(Document images with source code)
== Segment start ==

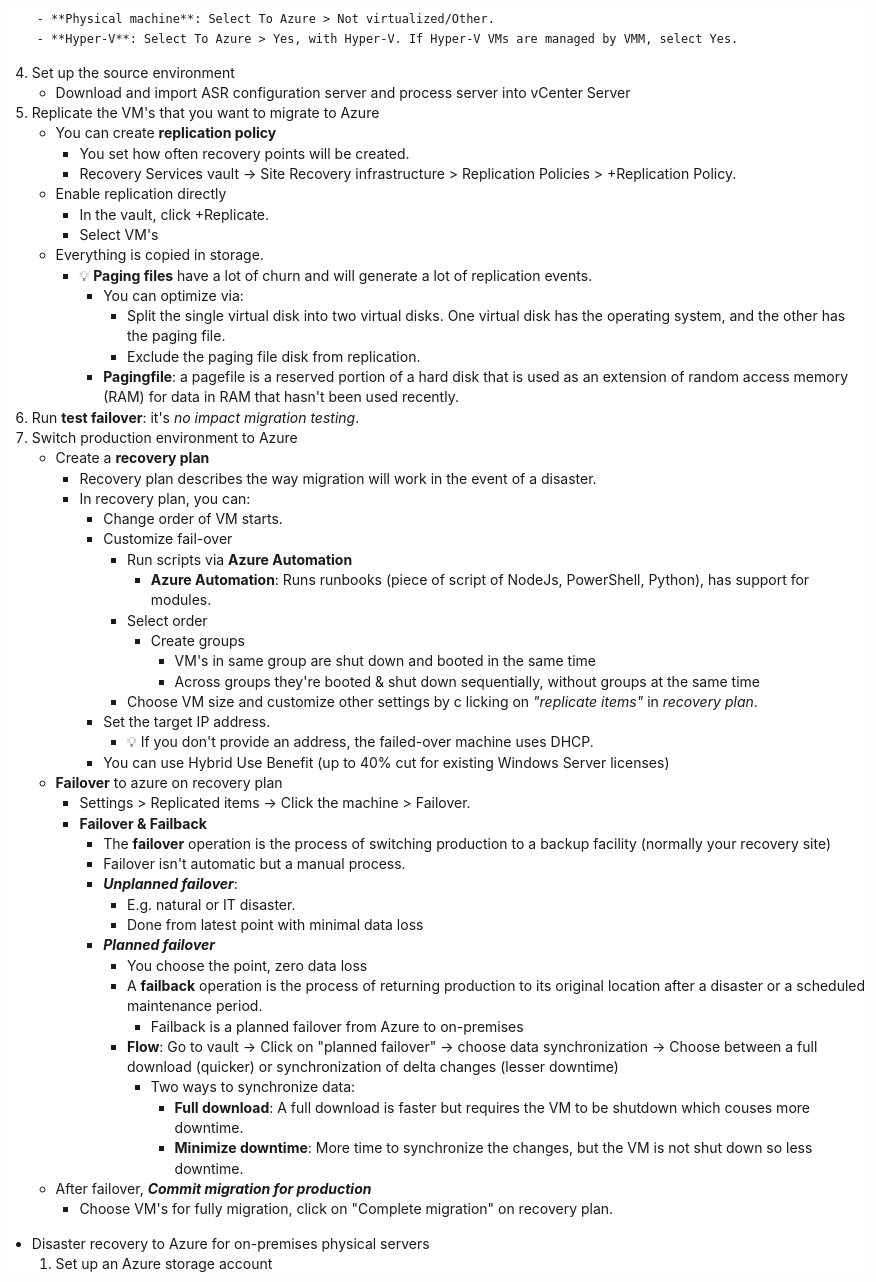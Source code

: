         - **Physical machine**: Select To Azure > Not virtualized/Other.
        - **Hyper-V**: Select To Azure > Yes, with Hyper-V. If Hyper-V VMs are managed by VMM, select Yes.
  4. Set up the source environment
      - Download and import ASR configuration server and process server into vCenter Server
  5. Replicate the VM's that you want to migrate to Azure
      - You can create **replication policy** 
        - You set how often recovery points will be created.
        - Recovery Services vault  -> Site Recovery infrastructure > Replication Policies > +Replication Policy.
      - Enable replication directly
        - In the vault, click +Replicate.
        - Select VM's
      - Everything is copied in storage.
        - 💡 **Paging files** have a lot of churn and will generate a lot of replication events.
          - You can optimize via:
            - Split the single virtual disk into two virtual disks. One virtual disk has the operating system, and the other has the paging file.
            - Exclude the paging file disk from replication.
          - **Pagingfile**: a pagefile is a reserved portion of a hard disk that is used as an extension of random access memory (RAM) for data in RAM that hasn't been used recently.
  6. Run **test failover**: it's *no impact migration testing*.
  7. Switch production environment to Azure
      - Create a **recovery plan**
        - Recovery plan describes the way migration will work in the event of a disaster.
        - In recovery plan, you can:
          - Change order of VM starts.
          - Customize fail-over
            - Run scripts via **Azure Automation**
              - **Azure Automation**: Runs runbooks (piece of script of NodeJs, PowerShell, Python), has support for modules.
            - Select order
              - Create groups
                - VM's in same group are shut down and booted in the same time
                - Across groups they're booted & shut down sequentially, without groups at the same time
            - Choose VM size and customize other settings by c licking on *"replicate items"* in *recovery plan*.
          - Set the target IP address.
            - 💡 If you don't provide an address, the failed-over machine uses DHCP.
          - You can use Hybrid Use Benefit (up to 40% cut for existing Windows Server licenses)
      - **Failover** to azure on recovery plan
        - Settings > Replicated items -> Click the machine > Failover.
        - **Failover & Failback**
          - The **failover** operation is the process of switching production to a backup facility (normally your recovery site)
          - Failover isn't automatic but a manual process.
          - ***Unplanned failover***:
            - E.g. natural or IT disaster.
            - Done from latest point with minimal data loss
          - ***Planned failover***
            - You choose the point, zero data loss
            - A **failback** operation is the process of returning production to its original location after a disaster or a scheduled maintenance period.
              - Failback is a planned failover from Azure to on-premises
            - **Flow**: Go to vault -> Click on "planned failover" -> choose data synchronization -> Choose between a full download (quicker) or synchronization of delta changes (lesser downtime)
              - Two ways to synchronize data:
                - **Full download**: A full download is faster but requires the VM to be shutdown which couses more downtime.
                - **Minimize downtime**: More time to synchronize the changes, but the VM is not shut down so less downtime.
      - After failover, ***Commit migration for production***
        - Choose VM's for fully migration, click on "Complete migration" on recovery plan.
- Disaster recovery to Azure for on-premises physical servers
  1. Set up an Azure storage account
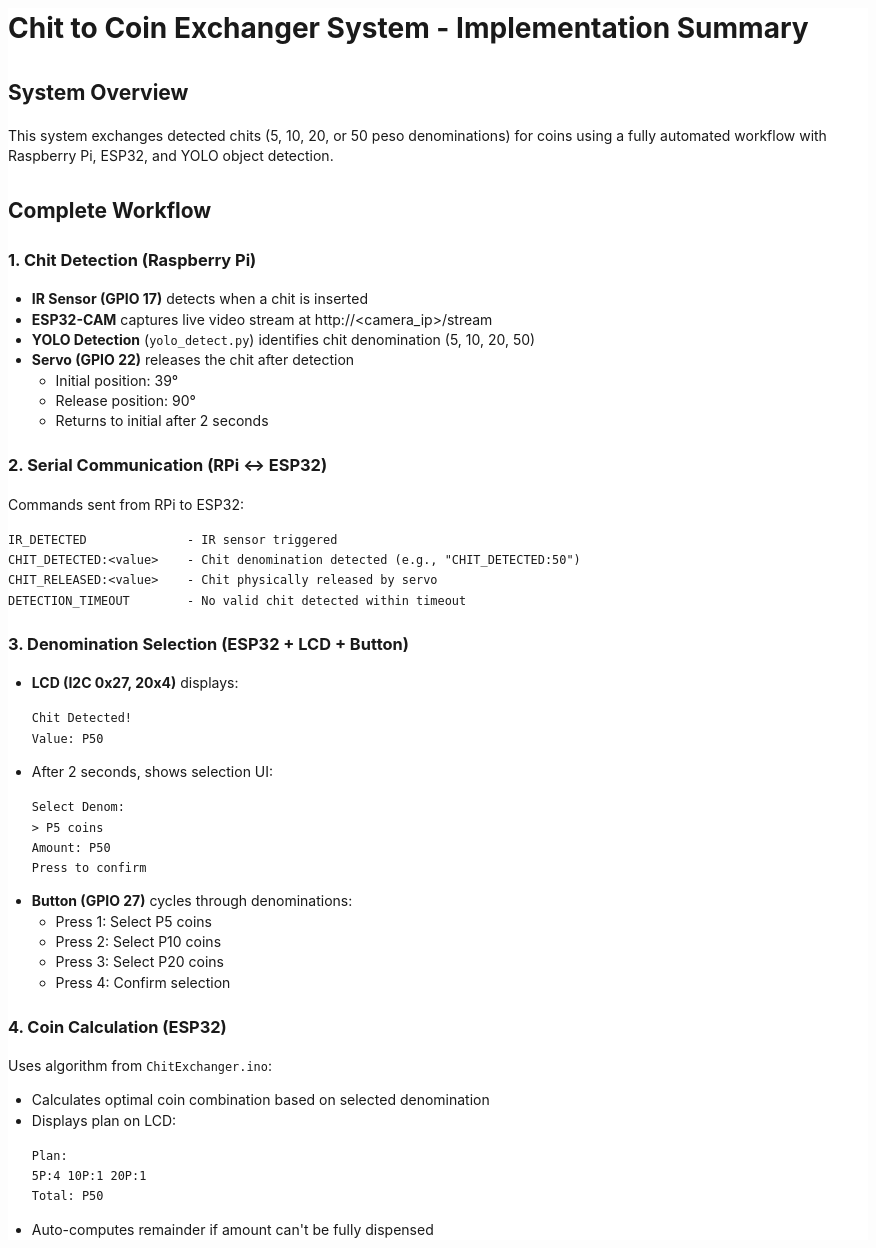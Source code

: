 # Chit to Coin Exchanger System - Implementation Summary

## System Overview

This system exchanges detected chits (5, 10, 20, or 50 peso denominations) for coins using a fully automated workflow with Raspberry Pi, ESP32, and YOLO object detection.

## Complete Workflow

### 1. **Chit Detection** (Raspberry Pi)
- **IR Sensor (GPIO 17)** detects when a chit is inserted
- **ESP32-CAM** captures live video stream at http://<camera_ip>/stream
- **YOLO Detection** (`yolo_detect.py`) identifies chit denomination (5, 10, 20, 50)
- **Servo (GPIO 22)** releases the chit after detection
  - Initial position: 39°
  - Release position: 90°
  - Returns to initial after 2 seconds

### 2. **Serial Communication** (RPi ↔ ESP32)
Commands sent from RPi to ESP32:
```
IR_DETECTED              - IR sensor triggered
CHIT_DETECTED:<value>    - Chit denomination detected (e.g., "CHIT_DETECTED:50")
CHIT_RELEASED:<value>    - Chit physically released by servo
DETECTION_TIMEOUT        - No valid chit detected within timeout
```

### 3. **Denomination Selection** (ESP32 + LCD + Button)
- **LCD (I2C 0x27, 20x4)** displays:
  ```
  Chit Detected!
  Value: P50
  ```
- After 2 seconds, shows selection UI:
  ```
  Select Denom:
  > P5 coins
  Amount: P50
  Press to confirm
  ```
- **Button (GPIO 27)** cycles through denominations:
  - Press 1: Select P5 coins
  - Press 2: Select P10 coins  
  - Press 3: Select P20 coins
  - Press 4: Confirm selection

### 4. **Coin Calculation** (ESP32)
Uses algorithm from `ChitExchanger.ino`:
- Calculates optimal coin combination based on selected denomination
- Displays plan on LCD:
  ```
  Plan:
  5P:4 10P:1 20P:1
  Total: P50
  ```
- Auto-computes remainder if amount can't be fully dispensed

== Segment end ==

Your assignment -
Look through the entries above. Copy out every line holding the word "coins".

Solved exercise -
This system exchanges detected chits (5, 10, 20, or 50 peso denominations) for coins using a fully automated workflow with Raspberry Pi, ESP32, and YOLO object detection.
  > P5 coins
  - Press 1: Select P5 coins
  - Press 2: Select P10 coins  
  - Press 3: Select P20 coins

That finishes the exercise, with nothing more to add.